(Items listed in a dataset)

────────────────────

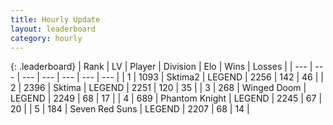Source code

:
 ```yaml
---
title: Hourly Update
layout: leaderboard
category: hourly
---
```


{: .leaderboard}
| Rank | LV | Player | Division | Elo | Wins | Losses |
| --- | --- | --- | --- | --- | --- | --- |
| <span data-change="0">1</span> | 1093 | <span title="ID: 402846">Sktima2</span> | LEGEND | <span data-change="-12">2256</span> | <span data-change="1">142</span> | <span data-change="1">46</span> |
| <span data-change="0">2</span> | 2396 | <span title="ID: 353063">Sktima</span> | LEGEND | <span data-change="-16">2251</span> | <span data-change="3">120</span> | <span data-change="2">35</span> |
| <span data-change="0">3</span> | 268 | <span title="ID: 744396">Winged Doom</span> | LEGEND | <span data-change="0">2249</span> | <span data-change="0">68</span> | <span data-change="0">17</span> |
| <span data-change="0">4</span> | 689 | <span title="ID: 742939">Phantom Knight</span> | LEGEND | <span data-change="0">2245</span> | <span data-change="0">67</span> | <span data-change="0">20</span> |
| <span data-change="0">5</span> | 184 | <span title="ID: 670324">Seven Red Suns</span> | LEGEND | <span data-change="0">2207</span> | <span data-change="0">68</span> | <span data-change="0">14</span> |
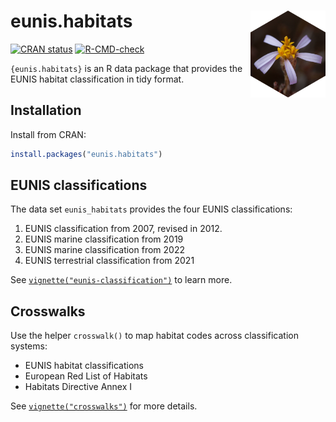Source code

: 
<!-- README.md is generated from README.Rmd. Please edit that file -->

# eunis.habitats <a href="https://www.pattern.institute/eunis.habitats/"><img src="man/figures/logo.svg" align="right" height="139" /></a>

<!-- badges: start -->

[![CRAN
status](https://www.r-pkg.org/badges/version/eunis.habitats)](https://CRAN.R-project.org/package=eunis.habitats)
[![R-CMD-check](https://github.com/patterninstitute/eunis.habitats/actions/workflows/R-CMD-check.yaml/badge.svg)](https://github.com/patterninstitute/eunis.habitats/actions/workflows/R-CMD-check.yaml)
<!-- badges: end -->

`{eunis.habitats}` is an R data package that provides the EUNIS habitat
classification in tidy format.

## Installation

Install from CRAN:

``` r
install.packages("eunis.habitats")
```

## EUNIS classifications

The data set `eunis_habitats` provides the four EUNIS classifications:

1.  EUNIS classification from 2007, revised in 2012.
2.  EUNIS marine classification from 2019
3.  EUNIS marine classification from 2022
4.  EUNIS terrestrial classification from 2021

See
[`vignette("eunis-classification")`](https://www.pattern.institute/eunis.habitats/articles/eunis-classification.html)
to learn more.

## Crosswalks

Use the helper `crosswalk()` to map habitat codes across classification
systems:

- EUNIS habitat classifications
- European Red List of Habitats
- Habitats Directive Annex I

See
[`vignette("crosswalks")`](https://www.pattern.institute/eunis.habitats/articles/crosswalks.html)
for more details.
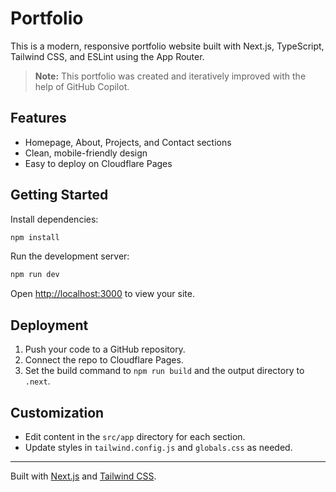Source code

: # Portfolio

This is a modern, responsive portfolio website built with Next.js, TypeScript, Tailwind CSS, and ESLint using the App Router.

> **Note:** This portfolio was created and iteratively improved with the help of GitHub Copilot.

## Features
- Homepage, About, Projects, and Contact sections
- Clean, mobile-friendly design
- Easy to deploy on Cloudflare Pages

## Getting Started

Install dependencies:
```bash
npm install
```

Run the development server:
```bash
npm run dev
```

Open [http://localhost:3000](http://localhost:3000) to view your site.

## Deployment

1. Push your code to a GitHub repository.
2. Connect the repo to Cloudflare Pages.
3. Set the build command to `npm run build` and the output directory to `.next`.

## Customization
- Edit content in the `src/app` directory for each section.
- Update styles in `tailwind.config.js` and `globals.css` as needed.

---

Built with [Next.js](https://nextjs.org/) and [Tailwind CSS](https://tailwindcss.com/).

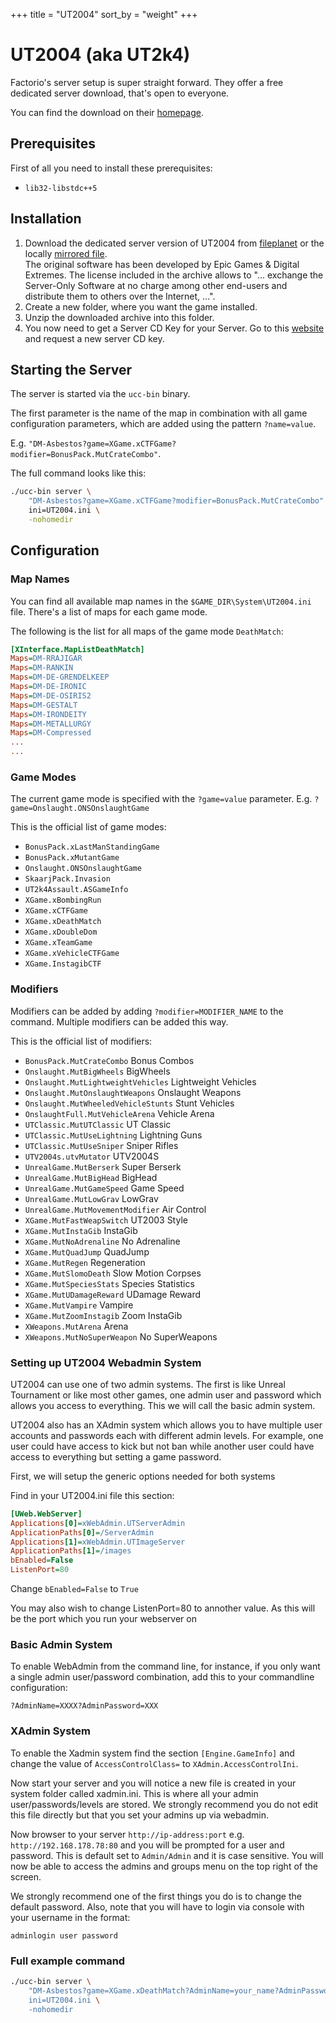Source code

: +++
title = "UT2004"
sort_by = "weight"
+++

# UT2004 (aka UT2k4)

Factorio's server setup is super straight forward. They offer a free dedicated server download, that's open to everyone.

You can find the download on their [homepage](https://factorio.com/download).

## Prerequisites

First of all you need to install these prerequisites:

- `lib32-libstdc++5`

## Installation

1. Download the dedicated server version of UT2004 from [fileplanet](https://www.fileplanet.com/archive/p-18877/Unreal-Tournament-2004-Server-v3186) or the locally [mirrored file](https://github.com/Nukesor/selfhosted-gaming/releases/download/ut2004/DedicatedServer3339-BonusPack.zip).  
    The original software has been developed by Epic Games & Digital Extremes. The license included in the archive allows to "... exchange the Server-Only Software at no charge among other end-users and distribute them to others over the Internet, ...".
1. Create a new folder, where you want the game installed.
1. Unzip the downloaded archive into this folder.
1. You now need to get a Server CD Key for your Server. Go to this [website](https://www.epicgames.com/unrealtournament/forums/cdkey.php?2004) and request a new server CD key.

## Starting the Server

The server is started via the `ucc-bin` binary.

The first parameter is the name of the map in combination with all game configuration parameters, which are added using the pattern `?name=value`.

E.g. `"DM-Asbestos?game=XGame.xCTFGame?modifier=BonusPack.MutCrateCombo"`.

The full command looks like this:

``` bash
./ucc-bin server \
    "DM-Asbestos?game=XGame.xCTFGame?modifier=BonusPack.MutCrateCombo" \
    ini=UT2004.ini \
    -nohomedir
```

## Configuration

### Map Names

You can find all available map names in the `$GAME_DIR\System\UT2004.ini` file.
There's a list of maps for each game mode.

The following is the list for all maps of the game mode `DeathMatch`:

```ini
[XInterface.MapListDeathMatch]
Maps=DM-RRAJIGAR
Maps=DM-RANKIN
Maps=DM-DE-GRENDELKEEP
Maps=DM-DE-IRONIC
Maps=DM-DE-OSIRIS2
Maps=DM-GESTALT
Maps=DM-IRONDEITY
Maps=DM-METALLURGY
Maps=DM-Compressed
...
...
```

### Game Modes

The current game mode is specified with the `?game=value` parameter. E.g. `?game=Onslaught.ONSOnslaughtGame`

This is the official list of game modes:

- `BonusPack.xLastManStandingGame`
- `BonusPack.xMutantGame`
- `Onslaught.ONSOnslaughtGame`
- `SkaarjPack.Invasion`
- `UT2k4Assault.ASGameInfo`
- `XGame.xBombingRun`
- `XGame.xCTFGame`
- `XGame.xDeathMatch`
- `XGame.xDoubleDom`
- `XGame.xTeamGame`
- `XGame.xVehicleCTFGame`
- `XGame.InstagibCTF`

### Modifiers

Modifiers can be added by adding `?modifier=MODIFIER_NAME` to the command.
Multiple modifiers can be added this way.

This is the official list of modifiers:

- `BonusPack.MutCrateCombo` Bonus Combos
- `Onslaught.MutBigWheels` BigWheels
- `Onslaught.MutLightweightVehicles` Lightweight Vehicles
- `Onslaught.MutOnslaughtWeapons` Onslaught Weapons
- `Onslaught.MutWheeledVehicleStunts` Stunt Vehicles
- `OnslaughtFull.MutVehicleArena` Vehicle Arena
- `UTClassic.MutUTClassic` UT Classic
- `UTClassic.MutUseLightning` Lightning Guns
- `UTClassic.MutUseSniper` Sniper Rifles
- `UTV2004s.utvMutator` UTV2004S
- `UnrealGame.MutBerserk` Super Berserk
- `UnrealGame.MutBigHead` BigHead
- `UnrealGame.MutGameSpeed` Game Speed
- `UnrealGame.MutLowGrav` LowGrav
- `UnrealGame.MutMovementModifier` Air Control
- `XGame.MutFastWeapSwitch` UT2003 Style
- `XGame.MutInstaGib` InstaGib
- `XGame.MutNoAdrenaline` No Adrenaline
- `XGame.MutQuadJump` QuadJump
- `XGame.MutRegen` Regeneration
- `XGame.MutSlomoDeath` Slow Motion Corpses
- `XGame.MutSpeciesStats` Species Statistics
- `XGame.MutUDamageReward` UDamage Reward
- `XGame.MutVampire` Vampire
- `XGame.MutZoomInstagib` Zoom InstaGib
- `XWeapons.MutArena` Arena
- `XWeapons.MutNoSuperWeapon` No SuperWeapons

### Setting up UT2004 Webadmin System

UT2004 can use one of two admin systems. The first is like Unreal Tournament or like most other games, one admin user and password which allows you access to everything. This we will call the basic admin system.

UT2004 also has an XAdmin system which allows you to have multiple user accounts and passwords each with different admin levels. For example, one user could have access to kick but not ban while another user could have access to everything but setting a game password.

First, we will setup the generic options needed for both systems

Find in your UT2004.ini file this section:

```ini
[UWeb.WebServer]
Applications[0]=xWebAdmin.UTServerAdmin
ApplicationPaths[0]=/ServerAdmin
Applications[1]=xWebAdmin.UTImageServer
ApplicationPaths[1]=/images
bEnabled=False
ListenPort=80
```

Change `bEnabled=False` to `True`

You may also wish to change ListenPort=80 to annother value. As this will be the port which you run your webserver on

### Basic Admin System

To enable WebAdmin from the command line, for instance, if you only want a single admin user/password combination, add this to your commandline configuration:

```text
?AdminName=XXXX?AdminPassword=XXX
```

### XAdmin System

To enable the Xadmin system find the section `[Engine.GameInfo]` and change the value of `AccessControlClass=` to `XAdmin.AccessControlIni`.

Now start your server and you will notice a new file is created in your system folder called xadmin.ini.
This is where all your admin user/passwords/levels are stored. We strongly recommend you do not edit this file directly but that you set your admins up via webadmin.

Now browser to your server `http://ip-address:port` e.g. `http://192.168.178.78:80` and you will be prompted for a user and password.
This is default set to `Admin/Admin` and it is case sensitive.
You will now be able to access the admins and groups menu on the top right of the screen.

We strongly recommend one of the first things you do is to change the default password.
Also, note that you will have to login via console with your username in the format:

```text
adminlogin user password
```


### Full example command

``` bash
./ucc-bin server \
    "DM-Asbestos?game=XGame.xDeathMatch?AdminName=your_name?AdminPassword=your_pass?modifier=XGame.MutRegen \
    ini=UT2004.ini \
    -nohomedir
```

────────────────────

Once you have counted the lines of the records holding the string "marine", state that number with no other words.

## Reply
2